Just as there are students who go abroad to pursue higher academic learning, there are student athletes who also go overseas to improve their game; it is critical for them to continue to maintain physical fitness and remain competitive even while pursuing academics away from the comfort-zone of home environs.

When a student has studied or an athlete has trained overseas, the intercultural benefits remain instilled in the person even long after returning to his/her home country. Athletes develop a special affinity too for the institution where they have learnt and improved their game. Therefore, when they have returned to their home country, they would make excellent ambassadors for the institution.

When alumni give back, they do so for several reasons — such as self-esteem (it feels good to be known as a donor), or it could be to make a difference in the lives of others, or simply to recognize the role the training institution has played in their personal growth. Giving back is the truest measure of loyalty to one’s alma mater. Institutions that have provided the highest level of personal development to their students and those that have provided the warmest environment for strong friendships to develop amongst classmates will most naturally and easily attract the highest level of loyalty from their alumni.

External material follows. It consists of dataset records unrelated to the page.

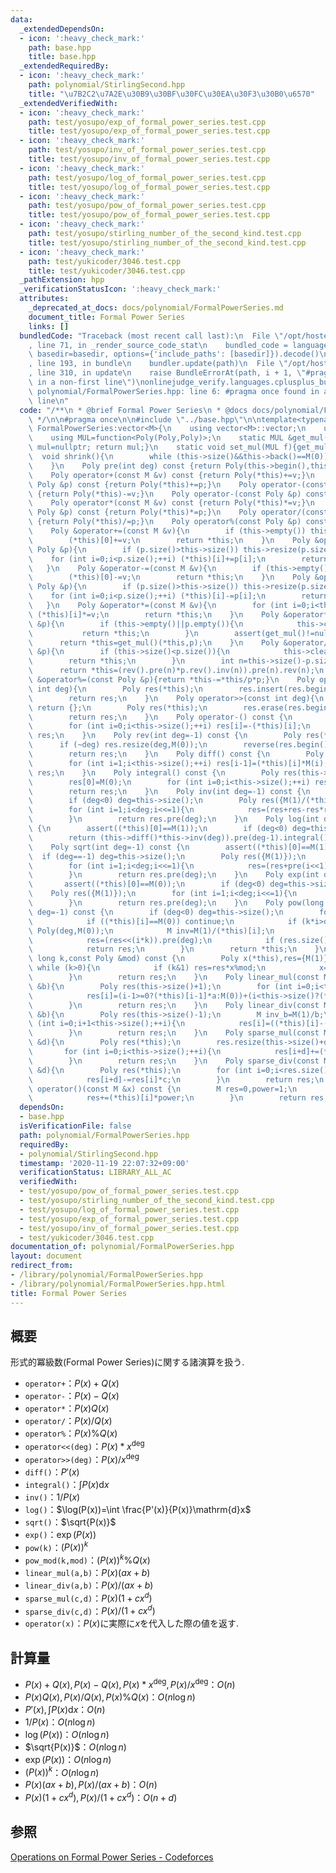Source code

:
 ```yaml
---
data:
  _extendedDependsOn:
  - icon: ':heavy_check_mark:'
    path: base.hpp
    title: base.hpp
  _extendedRequiredBy:
  - icon: ':heavy_check_mark:'
    path: polynomial/StirlingSecond.hpp
    title: "\u7B2C2\u7A2E\u30B9\u30BF\u30FC\u30EA\u30F3\u30B0\u6570"
  _extendedVerifiedWith:
  - icon: ':heavy_check_mark:'
    path: test/yosupo/exp_of_formal_power_series.test.cpp
    title: test/yosupo/exp_of_formal_power_series.test.cpp
  - icon: ':heavy_check_mark:'
    path: test/yosupo/inv_of_formal_power_series.test.cpp
    title: test/yosupo/inv_of_formal_power_series.test.cpp
  - icon: ':heavy_check_mark:'
    path: test/yosupo/log_of_formal_power_series.test.cpp
    title: test/yosupo/log_of_formal_power_series.test.cpp
  - icon: ':heavy_check_mark:'
    path: test/yosupo/pow_of_formal_power_series.test.cpp
    title: test/yosupo/pow_of_formal_power_series.test.cpp
  - icon: ':heavy_check_mark:'
    path: test/yosupo/stirling_number_of_the_second_kind.test.cpp
    title: test/yosupo/stirling_number_of_the_second_kind.test.cpp
  - icon: ':heavy_check_mark:'
    path: test/yukicoder/3046.test.cpp
    title: test/yukicoder/3046.test.cpp
  _pathExtension: hpp
  _verificationStatusIcon: ':heavy_check_mark:'
  attributes:
    _deprecated_at_docs: docs/polynomial/FormalPowerSeries.md
    document_title: Formal Power Series
    links: []
  bundledCode: "Traceback (most recent call last):\n  File \"/opt/hostedtoolcache/Python/3.9.0/x64/lib/python3.9/site-packages/onlinejudge_verify/documentation/build.py\"\
    , line 71, in _render_source_code_stat\n    bundled_code = language.bundle(stat.path,\
    \ basedir=basedir, options={'include_paths': [basedir]}).decode()\n  File \"/opt/hostedtoolcache/Python/3.9.0/x64/lib/python3.9/site-packages/onlinejudge_verify/languages/cplusplus.py\"\
    , line 193, in bundle\n    bundler.update(path)\n  File \"/opt/hostedtoolcache/Python/3.9.0/x64/lib/python3.9/site-packages/onlinejudge_verify/languages/cplusplus_bundle.py\"\
    , line 310, in update\n    raise BundleErrorAt(path, i + 1, \"#pragma once found\
    \ in a non-first line\")\nonlinejudge_verify.languages.cplusplus_bundle.BundleErrorAt:\
    \ polynomial/FormalPowerSeries.hpp: line 6: #pragma once found in a non-first\
    \ line\n"
  code: "/**\n * @brief Formal Power Series\n * @docs docs/polynomial/FormalPowerSeries.md\n\
    \ */\n\n#pragma once\n\n#include \"../base.hpp\"\n\ntemplate<typename M>\nstruct\
    \ FormalPowerSeries:vector<M>{\n    using vector<M>::vector;\n    using Poly=FormalPowerSeries;\n\
    \    using MUL=function<Poly(Poly,Poly)>;\n    static MUL &get_mul(){static MUL\
    \ mul=nullptr; return mul;}\n    static void set_mul(MUL f){get_mul()=f;}\n  \
    \  void shrink(){\n        while (this->size()&&this->back()==M(0)) this->pop_back();\n\
    \    }\n    Poly pre(int deg) const {return Poly(this->begin(),this->begin()+min((int)this->size(),deg));}\n\
    \    Poly operator+(const M &v) const {return Poly(*this)+=v;}\n    Poly operator+(const\
    \ Poly &p) const {return Poly(*this)+=p;}\n    Poly operator-(const M &v) const\
    \ {return Poly(*this)-=v;}\n    Poly operator-(const Poly &p) const {return Poly(*this)-=p;}\n\
    \    Poly operator*(const M &v) const {return Poly(*this)*=v;}\n    Poly operator*(const\
    \ Poly &p) const {return Poly(*this)*=p;}\n    Poly operator/(const Poly &p) const\
    \ {return Poly(*this)/=p;}\n    Poly operator%(const Poly &p) const {return Poly(*this)%=p;}\n\
    \    Poly &operator+=(const M &v){\n        if (this->empty()) this->resize(1);\n\
    \        (*this)[0]+=v;\n        return *this;\n    }\n    Poly &operator+=(const\
    \ Poly &p){\n        if (p.size()>this->size()) this->resize(p.size());\n    \
    \    for (int i=0;i<p.size();++i) (*this)[i]+=p[i];\n        return *this;\n \
    \   }\n    Poly &operator-=(const M &v){\n        if (this->empty()) this->resize(1);\n\
    \        (*this)[0]-=v;\n        return *this;\n    }\n    Poly &operator-=(const\
    \ Poly &p){\n        if (p.size()>this->size()) this->resize(p.size());\n    \
    \    for (int i=0;i<p.size();++i) (*this)[i]-=p[i];\n        return *this;\n \
    \   }\n    Poly &operator*=(const M &v){\n        for (int i=0;i<this->size();++i)\
    \ (*this)[i]*=v;\n        return *this;\n    }\n    Poly &operator*=(const Poly\
    \ &p){\n        if (this->empty()||p.empty()){\n            this->clear();\n \
    \           return *this;\n        }\n        assert(get_mul()!=nullptr);\n  \
    \      return *this=get_mul()(*this,p);\n    }\n    Poly &operator/=(const Poly\
    \ &p){\n        if (this->size()<p.size()){\n            this->clear();\n    \
    \        return *this;\n        }\n        int n=this->size()-p.size()-1;\n  \
    \      return *this=(rev().pre(n)*p.rev().inv(n)).pre(n).rev(n);\n    }\n    Poly\
    \ &operator%=(const Poly &p){return *this-=*this/p*p;}\n    Poly operator<<(const\
    \ int deg){\n        Poly res(*this);\n        res.insert(res.begin(),deg,M(0));\n\
    \        return res;\n    }\n    Poly operator>>(const int deg){\n        if (this->size()<=deg)\
    \ return {};\n        Poly res(*this);\n        res.erase(res.begin(),res.begin()+deg);\n\
    \        return res;\n    }\n    Poly operator-() const {\n        Poly res(this->size());\n\
    \        for (int i=0;i<this->size();++i) res[i]=-(*this)[i];\n        return\
    \ res;\n    }\n    Poly rev(int deg=-1) const {\n        Poly res(*this);\n  \
    \      if (~deg) res.resize(deg,M(0));\n        reverse(res.begin(),res.end());\n\
    \        return res;\n    }\n    Poly diff() const {\n        Poly res(max(0,(int)this->size()-1));\n\
    \        for (int i=1;i<this->size();++i) res[i-1]=(*this)[i]*M(i);\n        return\
    \ res;\n    }\n    Poly integral() const {\n        Poly res(this->size()+1);\n\
    \        res[0]=M(0);\n        for (int i=0;i<this->size();++i) res[i+1]=(*this)[i]/M(i+1);\n\
    \        return res;\n    }\n    Poly inv(int deg=-1) const {\n        assert((*this)[0]!=M(0));\n\
    \        if (deg<0) deg=this->size();\n        Poly res({M(1)/(*this)[0]});\n\
    \        for (int i=1;i<deg;i<<=1){\n            res=(res+res-res*res*pre(i<<1)).pre(i<<1);\n\
    \        }\n        return res.pre(deg);\n    }\n    Poly log(int deg=-1) const\
    \ {\n        assert((*this)[0]==M(1));\n        if (deg<0) deg=this->size();\n\
    \        return (this->diff()*this->inv(deg)).pre(deg-1).integral();\n    }\n\
    \    Poly sqrt(int deg=-1) const {\n        assert((*this)[0]==M(1));\n      \
    \  if (deg==-1) deg=this->size();\n        Poly res({M(1)});\n        M inv2=M(1)/M(2);\n\
    \        for (int i=1;i<deg;i<<=1){\n            res=(res+pre(i<<1)*res.inv(i<<1))*inv2;\n\
    \        }\n        return res.pre(deg);\n    }\n    Poly exp(int deg=-1){\n \
    \       assert((*this)[0]==M(0));\n        if (deg<0) deg=this->size();\n    \
    \    Poly res({M(1)});\n        for (int i=1;i<deg;i<<=1){\n            res=(res*(pre(i<<1)+M(1)-res.log(i<<1))).pre(i<<1);\n\
    \        }\n        return res.pre(deg);\n    }\n    Poly pow(long long k,int\
    \ deg=-1) const {\n        if (deg<0) deg=this->size();\n        for (int i=0;i<this->size();++i){\n\
    \            if ((*this)[i]==M(0)) continue;\n            if (k*i>deg) return\
    \ Poly(deg,M(0));\n            M inv=M(1)/(*this)[i];\n            Poly res=(((*this*inv)>>i).log()*k).exp()*(*this)[i].pow(k);\n\
    \            res=(res<<(i*k)).pre(deg);\n            if (res.size()<deg) res.resize(deg,M(0));\n\
    \            return res;\n        }\n        return *this;\n    }\n    Poly pow_mod(long\
    \ long k,const Poly &mod) const {\n        Poly x(*this),res={M(1)};\n       \
    \ while (k>0){\n            if (k&1) res=res*x%mod;\n            x=x*x%mod; k>>=1;\n\
    \        }\n        return res;\n    }\n    Poly linear_mul(const M &a,const M\
    \ &b){\n        Poly res(this->size()+1);\n        for (int i=0;i<this->size()+1;++i){\n\
    \            res[i]=(i-1>=0?(*this)[i-1]*a:M(0))+(i<this->size()?(*this)[i]*b:M(0));\n\
    \        }\n        return res;\n    }\n    Poly linear_div(const M &a,const M\
    \ &b){\n        Poly res(this->size()-1);\n        M inv_b=M(1)/b;\n        for\
    \ (int i=0;i+1<this->size();++i){\n            res[i]=((*this)[i]-(i-1>=0?res[i-1]*a:M(0)))*inv_b;\n\
    \        }\n        return res;\n    }\n    Poly sparse_mul(const M &c,const M\
    \ &d){\n        Poly res(*this);\n        res.resize(this->size()+d,M(0));\n \
    \       for (int i=0;i<this->size();++i){\n            res[i+d]+=(*this)[i]*c;\n\
    \        }\n        return res;\n    }\n    Poly sparse_div(const M &c,const M\
    \ &d){\n        Poly res(*this);\n        for (int i=0;i<res.size()-d;++i){\n\
    \            res[i+d]-=res[i]*c;\n        }\n        return res;\n    }\n    M\
    \ operator()(const M &x) const {\n        M res=0,power=1;\n        for (int i=0;i<this->size();++i,power*=x){\n\
    \            res+=(*this)[i]*power;\n        }\n        return res;\n    }\n};"
  dependsOn:
  - base.hpp
  isVerificationFile: false
  path: polynomial/FormalPowerSeries.hpp
  requiredBy:
  - polynomial/StirlingSecond.hpp
  timestamp: '2020-11-19 22:07:32+09:00'
  verificationStatus: LIBRARY_ALL_AC
  verifiedWith:
  - test/yosupo/pow_of_formal_power_series.test.cpp
  - test/yosupo/stirling_number_of_the_second_kind.test.cpp
  - test/yosupo/log_of_formal_power_series.test.cpp
  - test/yosupo/exp_of_formal_power_series.test.cpp
  - test/yosupo/inv_of_formal_power_series.test.cpp
  - test/yukicoder/3046.test.cpp
documentation_of: polynomial/FormalPowerSeries.hpp
layout: document
redirect_from:
- /library/polynomial/FormalPowerSeries.hpp
- /library/polynomial/FormalPowerSeries.hpp.html
title: Formal Power Series
---
```

## 概要
形式的冪級数(Formal Power Series)に関する諸演算を扱う.
- `operator+`：$P(x)+Q(x)$
- `operator-`：$P(x)-Q(x)$
- `operator*`：$P(x)Q(x)$
- `operator/`：$P(x)/Q(x)$
- `operator%`：$P(x)\%Q(x)$
- `operator<<(deg)`：$P(x)*x^{\deg}$
- `operator>>(deg)`：$P(x)/x^{\deg}$
- `diff()`：$P'(x)$
- `integral()`：$\int P(x)\mathrm{d}{x}$
- `inv()`：$1/P(x)$
- `log()`：$\log(P(x))=\int \frac{P'(x)}{P(x)}\mathrm{d}x$
- `sqrt()`：$\sqrt{P(x)}$
- `exp()`：$\exp(P(x))$
- `pow(k)`：$(P(x))^k$
- `pow_mod(k,mod)`：$(P(x))^k\%Q(x)$
- `linear_mul(a,b)`：$P(x)(ax+b)$
- `linear_div(a,b)`：$P(x)/(ax+b)$
- `sparse_mul(c,d)`：$P(x)(1+cx^d)$
- `sparse_div(c,d)`：$P(x)/(1+cx^d)$
- `operator(x)`：$P(x)$に実際に$x$を代入した際の値を返す.

## 計算量
- $P(x)+Q(x),P(x)-Q(x),P(x)*x^{\deg},P(x)/x^{\deg}$：$O(n)$
- $P(x)Q(x),P(x)/Q(x),P(x)\%Q(x)$：$O(n\log n)$
- $P'(x),\int P(x)\mathrm{d}{x}$：$O(n)$
- $1/P(x)$：$O(n\log n)$
- $\log(P(x))$：$O(n\log n)$
- $\sqrt{P(x)}$：$O(n\log n)$
- $\exp(P(x))$：$O(n\log n)$
- $(P(x))^k$：$O(n\log n)$
- $P(x)(ax+b),P(x)/(ax+b)$：$O(n)$
- $P(x)(1+cx^d),P(x)/(1+cx^d)$：$O(n+d)$

## 参照
[Operations on Formal Power Series - Codeforces](https://codeforces.com/blog/entry/56422)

Though it may appear that big stars of sports live in the stratosphere surrounded by riches, it can be said that innumerable sports persons who have made it to the big leagues have very humble origins and never forget the early struggles to overcome the hardships and hurdles they have grown up with. The “giving-back” can take several forms. Some athletes make a financial contribution; some encourage other promising athletes to also enroll in the same institution, yet others travel back to the institution regularly to share experience and advice with younger athletes.

I am happy and proud to relate some examples from right here at HAT where we are driven by the zeal that no talent should be wasted.

Eric Kwiatkowski Alumni Eric chose to give back to HAT by returning as a student coach. He trains and inspires other students by relating his personal experiences on how training ethics have benefited him. He does not forget that when he joined HAT, he had no tournament experience and no ranking during his sophomore year of High School yet within 3 short years his national rankings skyrocketed to the top 400 and it earned him a D2 scholarship.

Trace Collins Since graduating from HAT Academy in 2015, Trace has returned several times to help the next generation of tennis students by sharing his life experiences with them. When he joined HAT as an 8th grader he was fighting to overcome health issues that were standing in the way of his becoming the player he aspired to be; with sheer perseverance he successfully fought his way up. He now returns as an inspirational role model.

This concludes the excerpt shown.